* _Assigned task_: What is needed is an exact repetition of the lines below, from the first one through the one holding "The evaluation script", with no pictures and nothing else.
*** Dataset excerpts ***
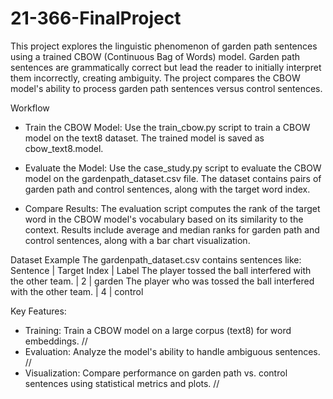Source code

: # 21-366-FinalProject
This project explores the linguistic phenomenon of garden path sentences using a trained CBOW (Continuous Bag of Words) model. Garden path sentences are grammatically correct but lead the reader to initially interpret them incorrectly, creating ambiguity. The project compares the CBOW model's ability to process garden path sentences versus control sentences.

Workflow
  - Train the CBOW Model:
    Use the train_cbow.py script to train a CBOW model on the text8 dataset.
    The trained model is saved as cbow_text8.model.

  - Evaluate the Model:
    Use the case_study.py script to evaluate the CBOW model on the gardenpath_dataset.csv file.
    The dataset contains pairs of garden path and control sentences, along with the target word index.

  - Compare Results:
    The evaluation script computes the rank of the target word in the CBOW model's vocabulary based on its similarity to the context.
    Results include average and median ranks for garden path and control sentences, along with a bar chart visualization.

Dataset Example
The gardenpath_dataset.csv contains sentences like:
Sentence	| Target Index	| Label
The player tossed the ball interfered with the other team.	| 2	| garden
The player who was tossed the ball interfered with the other team.	| 4	| control

Key Features:
  - Training: Train a CBOW model on a large corpus (text8) for word embeddings. //
  - Evaluation: Analyze the model's ability to handle ambiguous sentences. //
  - Visualization: Compare performance on garden path vs. control sentences using statistical metrics and plots. //

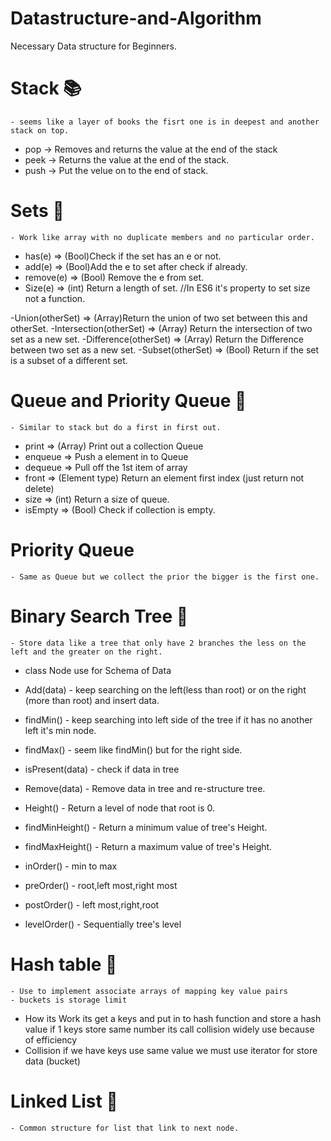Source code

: # Datastructure-and-Algorithm


Necessary Data structure for Beginners.


# Stack :books:
    - seems like a layer of books the fisrt one is in deepest and another stack on top.

- pop ->  Removes and returns the value at the end of the stack
- peek -> Returns the value at the end of the stack.
- push -> Put the velue on to the end of stack.



# Sets :gift:
    - Work like array with no duplicate members and no particular order.

- has(e) => (Bool)Check if the set has an e or not.  
- add(e) => (Bool)Add the e to set after check if already.
- remove(e) => (Bool) Remove the e from set.
- Size(e) => (int) Return a length of set. //In ES6 it's property to set size not a function.


-Union(otherSet) => (Array)Return the union of two set between this and otherSet.
-Intersection(otherSet) => (Array) Return the intersection of two set as a new set.
-Difference(otherSet) => (Array) Return the Difference between two set as a new set.
-Subset(otherSet) => (Bool) Return if the set is a subset of a different set.




# Queue and Priority Queue :necktie:
    - Similar to stack but do a first in first out.

- print => (Array) Print out a collection Queue
- enqueue => Push a element in to Queue
- dequeue => Pull off the 1st item of array
- front => (Element type) Return an element first index (just return not delete)
- size => (int) Return a size of queue.
- isEmpty => (Bool) Check if collection is empty.

# Priority Queue 
    - Same as Queue but we collect the prior the bigger is the first one.


# Binary Search Tree :evergreen_tree:
    - Store data like a tree that only have 2 branches the less on the left and the greater on the right.

- class Node use for  Schema of Data 
- Add(data) - keep searching on the left(less than root) or on the right (more than root) and insert data.
- findMin() - keep searching into left side of the tree if it has no another left it's min node.
- findMax() - seem like findMin() but for the right side.
- isPresent(data) - check if data in tree 
- Remove(data) - Remove data in tree and re-structure tree.
- Height() - Return a level of node that root is 0.
- findMinHeight() - Return a minimum value of tree's Height.
- findMaxHeight() - Return a maximum value of tree's Height. 

- inOrder() - min to max
- preOrder() - root,left most,right most
- postOrder() - left most,right,root
- levelOrder() - Sequentially tree's  level


# Hash table 📅
    - Use to implement associate arrays of mapping key value pairs
    - buckets is storage limit
- How its Work 
    its get a keys and put in to hash function and store a hash value if 1 keys store same number its call collision widely use because of efficiency
- Collision 
     if we have keys use same value we must use iterator for store data (bucket)

# Linked List :balloon:
    - Common structure for list that link to next node.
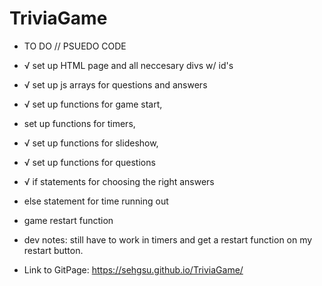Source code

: # TriviaGame
* TO DO // PSUEDO CODE

* √ set up HTML page and all neccesary divs w/ id's
* √ set up js arrays for questions and answers
* √ set up functions for game start, 
* set up functions for timers, 
* √ set up functions for slideshow,
* √ set up functions for questions
* √ if statements for choosing the right answers
* else statement for time running out 
* game restart function

* dev notes: still have to work in timers and get a restart function on my restart button.

* Link to GitPage: https://sehgsu.github.io/TriviaGame/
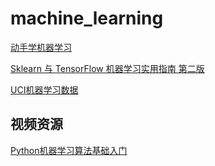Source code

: # machine_learning
[动手学机器学习](https://hml.boyuai.com/books)

[Sklearn 与 TensorFlow 机器学习实用指南 第二版](https://hands1ml.apachecn.org/0/)

[UCI机器学习数据](https://archive.ics.uci.edu/)

## 视频资源
[Python机器学习算法基础入门](https://www.bilibili.com/video/BV1xk4y1b7UM?spm_id_from=333.788.videopod.episodes&vd_source=18f18bee29f26ad25f6b7c1280b2325a)

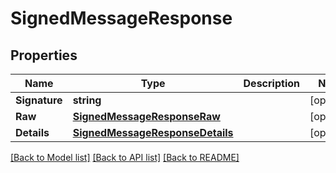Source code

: # SignedMessageResponse

## Properties

Name | Type | Description | Notes
------------ | ------------- | ------------- | -------------
**Signature** | **string** |  | [optional] 
**Raw** | [**SignedMessageResponseRaw**](SignedMessageResponseRaw.md) |  | [optional] 
**Details** | [**SignedMessageResponseDetails**](SignedMessageResponseDetails.md) |  | [optional] 

[[Back to Model list]](../README.md#documentation-for-models) [[Back to API list]](../README.md#documentation-for-api-endpoints) [[Back to README]](../README.md)


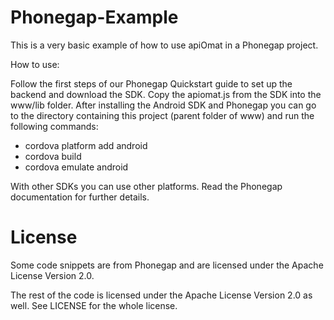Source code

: Phonegap-Example
================

This is a very basic example of how to use apiOmat in a Phonegap project.

How to use:

Follow the first steps of our Phonegap Quickstart guide to set up the backend and download the SDK. Copy the apiomat.js from the SDK into the www/lib folder.
After installing the Android SDK and Phonegap you can go to the directory containing this project (parent folder of www) and run the following commands:

* cordova platform add android
* cordova build
* cordova emulate android

With other SDKs you can use other platforms. Read the Phonegap documentation for further details.

License
=======

Some code snippets are from Phonegap and are licensed under the Apache License Version 2.0.

The rest of the code is licensed under the Apache License Version 2.0 as well. See LICENSE for the whole license.
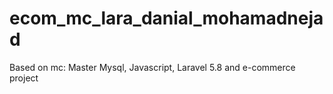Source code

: # ecom_mc_lara_danial_mohamadnejad
Based on mc: Master Mysql, Javascript, Laravel 5.8 and e-commerce project
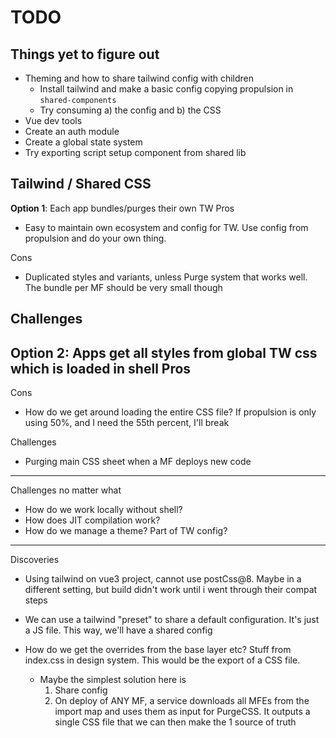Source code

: # TODO

## Things yet to figure out
- Theming and how to share tailwind config with children
  - Install tailwind and make a basic config copying propulsion in `shared-components`
  - Try consuming a) the config and b) the CSS
- Vue dev tools
- Create an auth module
- Create a global state system
- Try exporting script setup component from shared lib


## Tailwind / Shared CSS
**Option 1**: Each app bundles/purges their own TW
Pros
- Easy to maintain own ecosystem and config for TW. Use config from propulsion and do your own thing.

Cons
- Duplicated styles and variants, unless Purge system that works well. The bundle per MF should be very small though

Challenges
- 

**Option 2**: Apps get all styles from global TW css which is loaded in shell
Pros
- 

Cons
- How do we get around loading the entire CSS file? If propulsion is only using 50%, and I need the 55th percent, I'll break

Challenges
- Purging main CSS sheet when a MF deploys new code

----------
Challenges no matter what
- How do we work locally without shell?
- How does JIT compilation work?
- How do we manage a theme? Part of TW config?

---------
Discoveries
- Using tailwind on vue3 project, cannot use postCss@8. Maybe in a different setting, but build didn't work until i went through their compat steps

- We can use a tailwind "preset" to share a default configuration. It's just a JS file. This way, we'll have a shared config
- How do we get the overrides from the base layer etc? Stuff from index.css in design system. This would be the export of a CSS file.
  - Maybe the simplest solution here is
    1. Share config 
    2. On deploy of ANY MF, a service downloads all MFEs from the import map and uses them as input for PurgeCSS. It outputs a single CSS file that we can then make the 1 source of truth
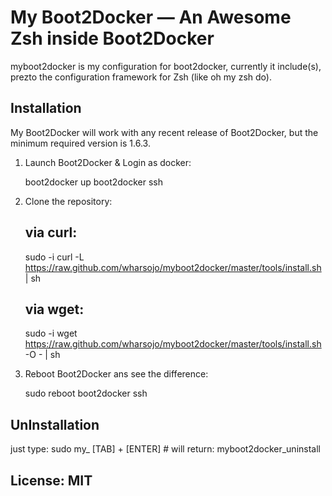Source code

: My Boot2Docker — An Awesome Zsh inside Boot2Docker
==================================================

myboot2docker is my configuration for boot2docker, currently it include(s), prezto
the configuration framework for Zsh (like oh my zsh do).

Installation
------------

My Boot2Docker will work with any recent release of Boot2Docker, but the minimum required
version is 1.6.3.

  1. Launch Boot2Docker & Login as docker:

        boot2docker up
        boot2docker ssh

  2. Clone the repository:

        via curl:
        ---------
        sudo -i
        curl -L https://raw.github.com/wharsojo/myboot2docker/master/tools/install.sh | sh

        via wget:
        ---------
        sudo -i
        wget https://raw.github.com/wharsojo/myboot2docker/master/tools/install.sh -O - | sh

  3. Reboot Boot2Docker ans see the difference:

        sudo reboot
        boot2docker ssh

UnInstallation
--------------

  just type: sudo my_ [TAB] + [ENTER] # will return: myboot2docker_uninstall

License: MIT
------------
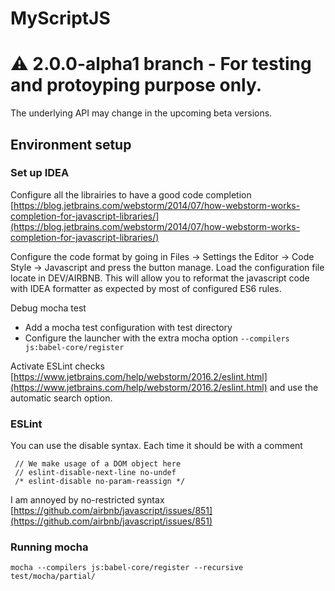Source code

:  # MyScriptJS
 
 # :warning: 2.0.0-alpha1 branch - For testing and protoyping purpose only.
 The underlying API may change in the upcoming beta versions.
 
 
 ## Environment setup
 
 ### Set up IDEA
 
 Configure all the librairies to have a good code completion [https://blog.jetbrains.com/webstorm/2014/07/how-webstorm-works-completion-for-javascript-libraries/](https://blog.jetbrains.com/webstorm/2014/07/how-webstorm-works-completion-for-javascript-libraries/)
 
 Configure the code format by going in Files -> Settings the Editor -> Code Style -> Javascript and press the button manage. Load the configuration file locate in DEV/AIRBNB. This will allow you to reformat the javascript code with IDEA formatter as expected by most of configured ES6 rules. 
 
 Debug mocha test 
 - Add a mocha test configuration with test directory
 - Configure the launcher with the extra mocha option `--compilers js:babel-core/register`
 
 
 Activate ESLint checks [https://www.jetbrains.com/help/webstorm/2016.2/eslint.html](https://www.jetbrains.com/help/webstorm/2016.2/eslint.html) and use the automatic search option.
 
 ### ESLint
 
 You can use the disable syntax. Each time it should be with a comment
 
     // We make usage of a DOM object here
     // eslint-disable-next-line no-undef
     /* eslint-disable no-param-reassign */
 
 I am annoyed by no-restricted syntax [https://github.com/airbnb/javascript/issues/851](https://github.com/airbnb/javascript/issues/851)
  
 ### Running mocha
 
 `mocha --compilers js:babel-core/register --recursive test/mocha/partial/`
*** End of Dataset excerpts ***
* _Output for this task_:
Source code

: # 21-366-FinalProject
This project explores the linguistic phenomenon of garden path sentences using a trained CBOW (Continuous Bag of Words) model. Garden path sentences are grammatically correct but lead the reader to initially interpret them incorrectly, creating ambiguity. The project compares the CBOW model's ability to process garden path sentences versus control sentences.

Workflow
  - Train the CBOW Model:
    Use the train_cbow.py script to train a CBOW model on the text8 dataset.
    The trained model is saved as cbow_text8.model.

  - Evaluate the Model:
    Use the case_study.py script to evaluate the CBOW model on the gardenpath_dataset.csv file.
    The dataset contains pairs of garden path and control sentences, along with the target word index.

  - Compare Results:
    The evaluation script computes the rank of the target word in the CBOW model's vocabulary based on its similarity to the context.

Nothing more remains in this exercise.